If E is the applied voltage phi will be the flux produced.
If phi is the applied flux to the coil, E will be the emf produced.
Lets look at this step by step.
1. When there is no load on the secondary side (i.e. No load condition)
E is the emf applied to the primary coil, then the coil will produce phi flux in the core.
You can see that, if E is sinusoidal, phi will be cosinusoidal.
The coil will consume that much current as required to produce the phi flux.
since, phi = N*I / reluctance_of_core we can calculate what will be the current required to produce the flux phi.
This current is the magnetizing current.
But since there is cosinusoidal flux in the core, the same rule applies to the secondary coil and there will be Emf induced in the secondary coil given by
E2 = N2*d(phi)/dt.
2. When there is Load in Secondary.
When you connect load to the secondary, then there will be secondary current. The secondary current flowing in the secondary coil will produce flux phi2 which will be in opposition with the flux previously being produced by the primary coil (by virtue of the primary magnetizing current). So, in effect the net flux in the core will reduce to phi-phi2. But Since Emf E is still being applied to primary coil, it demands that the flux linkage of primary coil still be phi. So what happens is the current in primary coil increases so that it now produces the flux: phi + phi2 so that the net flux linkage of the coil (that is flux in the core) becomes: phi + phi2 - phi2 = phi again. The additional current required in primary coil to restore the flux will not be equal to the current in the secondary unless the no. of turns are same in both of the coil. Hence, the secondary current that flows when load is connected to the secondary coil will be reflected in the primary coil on top of the already present magnetizing current (not as a replacement for it).

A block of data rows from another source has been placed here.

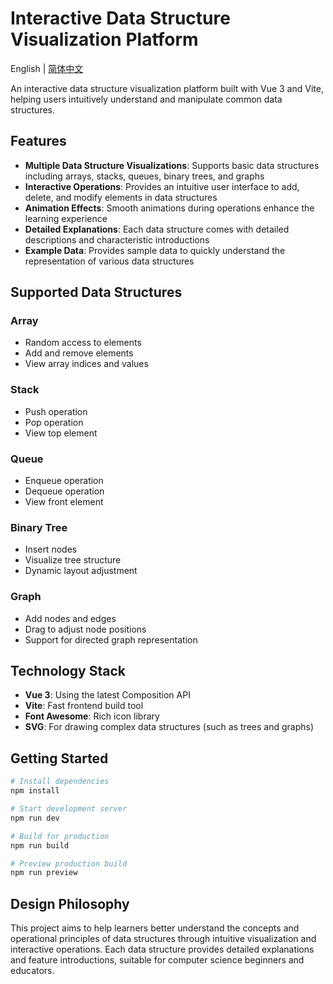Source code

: # Interactive Data Structure Visualization Platform

English | [简体中文](./README.md)

An interactive data structure visualization platform built with Vue 3 and Vite, helping users intuitively understand and manipulate common data structures.

## Features

- **Multiple Data Structure Visualizations**: Supports basic data structures including arrays, stacks, queues, binary trees, and graphs
- **Interactive Operations**: Provides an intuitive user interface to add, delete, and modify elements in data structures
- **Animation Effects**: Smooth animations during operations enhance the learning experience
- **Detailed Explanations**: Each data structure comes with detailed descriptions and characteristic introductions
- **Example Data**: Provides sample data to quickly understand the representation of various data structures

## Supported Data Structures

### Array
- Random access to elements
- Add and remove elements
- View array indices and values

### Stack
- Push operation
- Pop operation
- View top element

### Queue
- Enqueue operation
- Dequeue operation
- View front element

### Binary Tree
- Insert nodes
- Visualize tree structure
- Dynamic layout adjustment

### Graph
- Add nodes and edges
- Drag to adjust node positions
- Support for directed graph representation

## Technology Stack

- **Vue 3**: Using the latest Composition API
- **Vite**: Fast frontend build tool
- **Font Awesome**: Rich icon library
- **SVG**: For drawing complex data structures (such as trees and graphs)

## Getting Started

```bash
# Install dependencies
npm install

# Start development server
npm run dev

# Build for production
npm run build

# Preview production build
npm run preview
```

## Design Philosophy

This project aims to help learners better understand the concepts and operational principles of data structures through intuitive visualization and interactive operations. Each data structure provides detailed explanations and feature introductions, suitable for computer science beginners and educators.
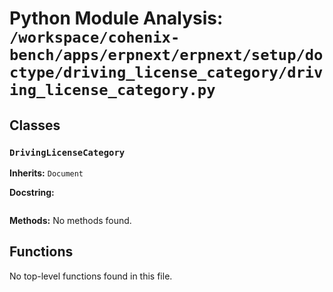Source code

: # Python Module Analysis: `/workspace/cohenix-bench/apps/erpnext/erpnext/setup/doctype/driving_license_category/driving_license_category.py`

## Classes

### `DrivingLicenseCategory`
**Inherits:** `Document`


**Docstring:**
```

```

**Methods:**
No methods found.




## Functions

No top-level functions found in this file.
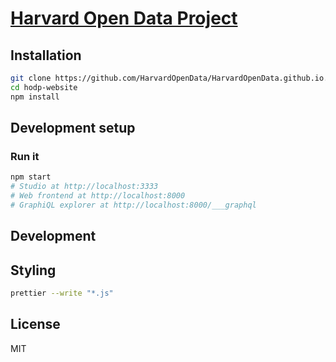 # [Harvard Open Data Project](https://www.hodp.org/)

## Installation

```sh
git clone https://github.com/HarvardOpenData/HarvardOpenData.github.io.git
cd hodp-website
npm install
```

## Development setup

### Run it

```sh
npm start
# Studio at http://localhost:3333
# Web frontend at http://localhost:8000
# GraphiQL explorer at http://localhost:8000/___graphql
```

## Development

## Styling

```sh
prettier --write "*.js"
```

## License

MIT
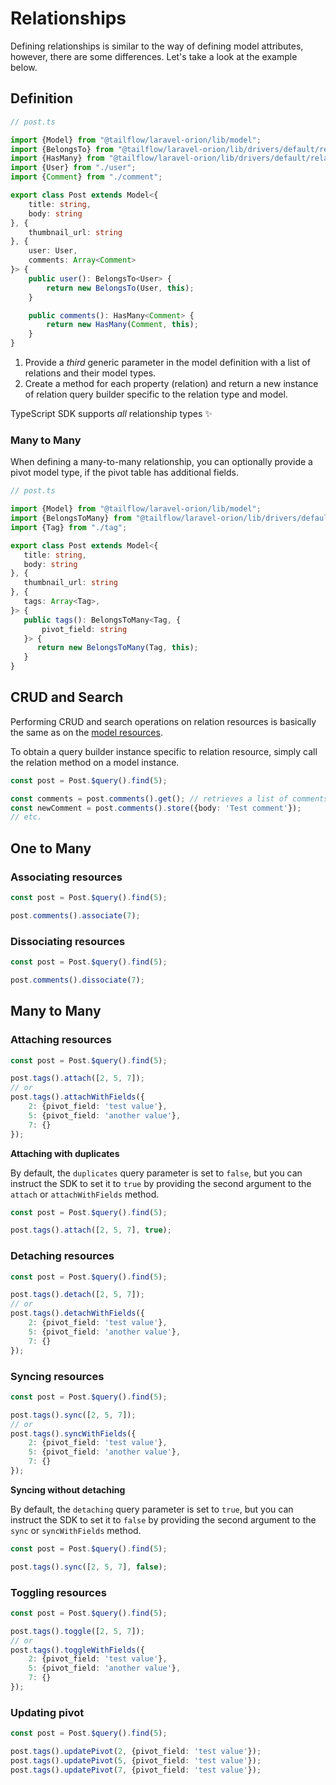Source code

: # Relationships

Defining relationships is similar to the way of defining model attributes, however, there are some differences. Let's
take a look at the example below.

## Definition

```typescript
// post.ts

import {Model} from "@tailflow/laravel-orion/lib/model";
import {BelongsTo} from "@tailflow/laravel-orion/lib/drivers/default/relations/belongsTo";
import {HasMany} from "@tailflow/laravel-orion/lib/drivers/default/relations/hasMany";
import {User} from "./user";
import {Comment} from "./comment";

export class Post extends Model<{
    title: string,
    body: string
}, {
    thumbnail_url: string
}, {
    user: User,
    comments: Array<Comment>
}> {
    public user(): BelongsTo<User> {
        return new BelongsTo(User, this);
    }

    public comments(): HasMany<Comment> {
        return new HasMany(Comment, this);
    }
}
```

1. Provide a *third* generic parameter in the model definition with a list of relations and their model types.
2. Create a method for each property (relation) and return a new instance of relation query builder specific to the
   relation type and model.

TypeScript SDK supports *all* relationship types ✨


### Many to Many

When defining a many-to-many relationship, you can optionally provide a pivot model type, if the pivot table has additional fields.

```typescript
// post.ts

import {Model} from "@tailflow/laravel-orion/lib/model";
import {BelongsToMany} from "@tailflow/laravel-orion/lib/drivers/default/relations/belongsToMany";
import {Tag} from "./tag";

export class Post extends Model<{
   title: string,
   body: string
}, {
   thumbnail_url: string
}, {
   tags: Array<Tag>,
}> {
   public tags(): BelongsToMany<Tag, {
       pivot_field: string
   }> {
      return new BelongsToMany(Tag, this);
   }
}
```

## CRUD and Search

Performing CRUD and search operations on relation resources is basically the same as on
the [model resources](/v2.x/guide/typescript-sdk/models.html#operations).

To obtain a query builder instance specific to relation resource, simply call the relation method on a model instance.

```typescript
const post = Post.$query().find(5);

const comments = post.comments().get(); // retrieves a list of comments for post with id 5
const newComment = post.comments().store({body: 'Test comment'});
// etc.
```

## One to Many

### Associating resources

```typescript
const post = Post.$query().find(5);

post.comments().associate(7);
```

### Dissociating resources

```typescript
const post = Post.$query().find(5);

post.comments().dissociate(7);
```

## Many to Many

### Attaching resources

```typescript
const post = Post.$query().find(5);

post.tags().attach([2, 5, 7]);
// or
post.tags().attachWithFields({
    2: {pivot_field: 'test value'},
    5: {pivot_field: 'another value'},
    7: {}
});
```

**Attaching with duplicates**

By default, the `duplicates` query parameter is set to `false`, but you can instruct the SDK to set it to `true` by providing the second argument to the `attach` or `attachWithFields` method.

```typescript
const post = Post.$query().find(5);

post.tags().attach([2, 5, 7], true);
```

### Detaching resources

```typescript
const post = Post.$query().find(5);

post.tags().detach([2, 5, 7]);
// or
post.tags().detachWithFields({
    2: {pivot_field: 'test value'},
    5: {pivot_field: 'another value'},
    7: {}
});
```

### Syncing resources

```typescript
const post = Post.$query().find(5);

post.tags().sync([2, 5, 7]);
// or
post.tags().syncWithFields({
    2: {pivot_field: 'test value'},
    5: {pivot_field: 'another value'},
    7: {}
});
```

**Syncing without detaching**

By default, the `detaching` query parameter is set to `true`, but you can instruct the SDK to set it to `false` by providing the second argument to the `sync` or `syncWithFields` method.

```typescript
const post = Post.$query().find(5);

post.tags().sync([2, 5, 7], false);
```

### Toggling resources

```typescript
const post = Post.$query().find(5);

post.tags().toggle([2, 5, 7]);
// or
post.tags().toggleWithFields({
    2: {pivot_field: 'test value'},
    5: {pivot_field: 'another value'},
    7: {}
});
```

### Updating pivot

```typescript
const post = Post.$query().find(5);

post.tags().updatePivot(2, {pivot_field: 'test value'});
post.tags().updatePivot(5, {pivot_field: 'test value'});
post.tags().updatePivot(7, {pivot_field: 'test value'});
```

I hope you can now see the inner workings and understand why the magnetizing current is always present. Too answer in short, the flux produced by the secondary and the flux produced by primary would exactly cancel each other but because there is additional magnetizing current in primary, there will still flux in the core (hence the electromagnetic coupling)
I hope that wasn't too messy. I wish I knew LaTex.